[Plain-text document sources]

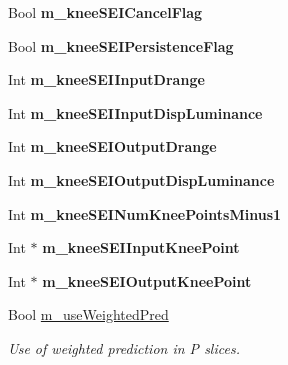 \begin{DoxyCompactItemize}
\mbox{\label{class_t_app_enc_cfg_a40f2869d68e57080ca38c508a607ac86}} 
Bool {\bfseries m\+\_\+knee\+S\+E\+I\+Cancel\+Flag}
\item 
\mbox{\label{class_t_app_enc_cfg_a4bf0332f0211161345046ba966867ac3}} 
Bool {\bfseries m\+\_\+knee\+S\+E\+I\+Persistence\+Flag}
\item 
\mbox{\label{class_t_app_enc_cfg_a3e7142c9f8bd2f3b079f0dc344a8718b}} 
Int {\bfseries m\+\_\+knee\+S\+E\+I\+Input\+Drange}
\item 
\mbox{\label{class_t_app_enc_cfg_a4743ad4e757052c5620cc04795a3dd31}} 
Int {\bfseries m\+\_\+knee\+S\+E\+I\+Input\+Disp\+Luminance}
\item 
\mbox{\label{class_t_app_enc_cfg_a1e25fcaaac846c02fc12da04a1d187ff}} 
Int {\bfseries m\+\_\+knee\+S\+E\+I\+Output\+Drange}
\item 
\mbox{\label{class_t_app_enc_cfg_a0257e1051b8bfe799c075be8bdff0c2e}} 
Int {\bfseries m\+\_\+knee\+S\+E\+I\+Output\+Disp\+Luminance}
\item 
\mbox{\label{class_t_app_enc_cfg_ab84fccc4c60e67afc1a42b5bdb5c4c30}} 
Int {\bfseries m\+\_\+knee\+S\+E\+I\+Num\+Knee\+Points\+Minus1}
\item 
\mbox{\label{class_t_app_enc_cfg_ac35294b9690a1ad23b15142f5ba46f2c}} 
Int $\ast$ {\bfseries m\+\_\+knee\+S\+E\+I\+Input\+Knee\+Point}
\item 
\mbox{\label{class_t_app_enc_cfg_a5b029778f62cd2e35547539d8e5d2e68}} 
Int $\ast$ {\bfseries m\+\_\+knee\+S\+E\+I\+Output\+Knee\+Point}
\item 
\mbox{\label{class_t_app_enc_cfg_acc23508c66c482cc9d119ea7a54c5365}} 
Bool \hyperlink{class_t_app_enc_cfg_acc23508c66c482cc9d119ea7a54c5365}{m\+\_\+use\+Weighted\+Pred}
\begin{DoxyCompactList}\small\item\em Use of weighted prediction in P slices. \end{DoxyCompactList}\item 

\end{DoxyCompactItemize}
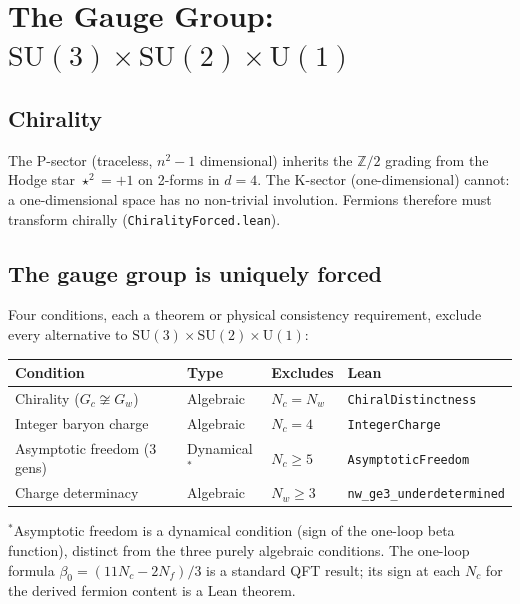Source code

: \documentclass[11pt,letterpaper]{article}
\theoremstyle{remark}
\newcommand{\lean}[1]{\texttt{\small #1}}
\begin{document}
\section{The Gauge Group: $\mathrm{SU}(3) \times \mathrm{SU}(2) \times \mathrm{U}(1)$}
\label{sec:gauge}

\subsection{Chirality}

The P-sector (traceless, $n^2 - 1$ dimensional) inherits the
$\mathbb{Z}/2$ grading from the Hodge star $\star^2 = +1$ on 2-forms
in $d = 4$. The K-sector (one-dimensional) cannot: a one-dimensional
space has no non-trivial involution. Fermions therefore must transform
chirally (\lean{ChiralityForced.lean}).

\subsection{The gauge group is uniquely forced}

Four conditions, each a theorem or physical consistency requirement,
exclude every alternative to $\mathrm{SU}(3) \times \mathrm{SU}(2)
\times \mathrm{U}(1)$:

\begin{center}
\begin{tabular}{@{}llll@{}}
\toprule
Condition & Type & Excludes & Lean \\
\midrule
Chirality ($G_c \not\cong G_w$) & Algebraic & $N_c = N_w$ &
  \lean{ChiralDistinctness} \\
Integer baryon charge & Algebraic & $N_c = 4$ &
  \lean{IntegerCharge} \\
Asymptotic freedom (3 gens) & Dynamical$^*$ & $N_c \geq 5$ &
  \lean{AsymptoticFreedom} \\
Charge determinacy & Algebraic & $N_w \geq 3$ &
  \lean{nw\_ge3\_underdetermined} \\
\bottomrule
\end{tabular}
\end{center}

\noindent $^*$Asymptotic freedom is a dynamical condition
(sign of the one-loop beta function), distinct from the three
purely algebraic conditions. The one-loop formula
$\beta_0 = (11 N_c - 2 N_f)/3$ is a standard QFT result; its sign
at each $N_c$ for the derived fermion content is a Lean theorem.
\end{document}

◆ **WHAT NEEDS TO BE DONE**
Pull out every line of the records above that contains the word "conditions".

◆ **OUTPUT OF THE EXERCISE**
Four conditions, each a theorem or physical consistency requirement,
purely algebraic conditions. The one-loop formula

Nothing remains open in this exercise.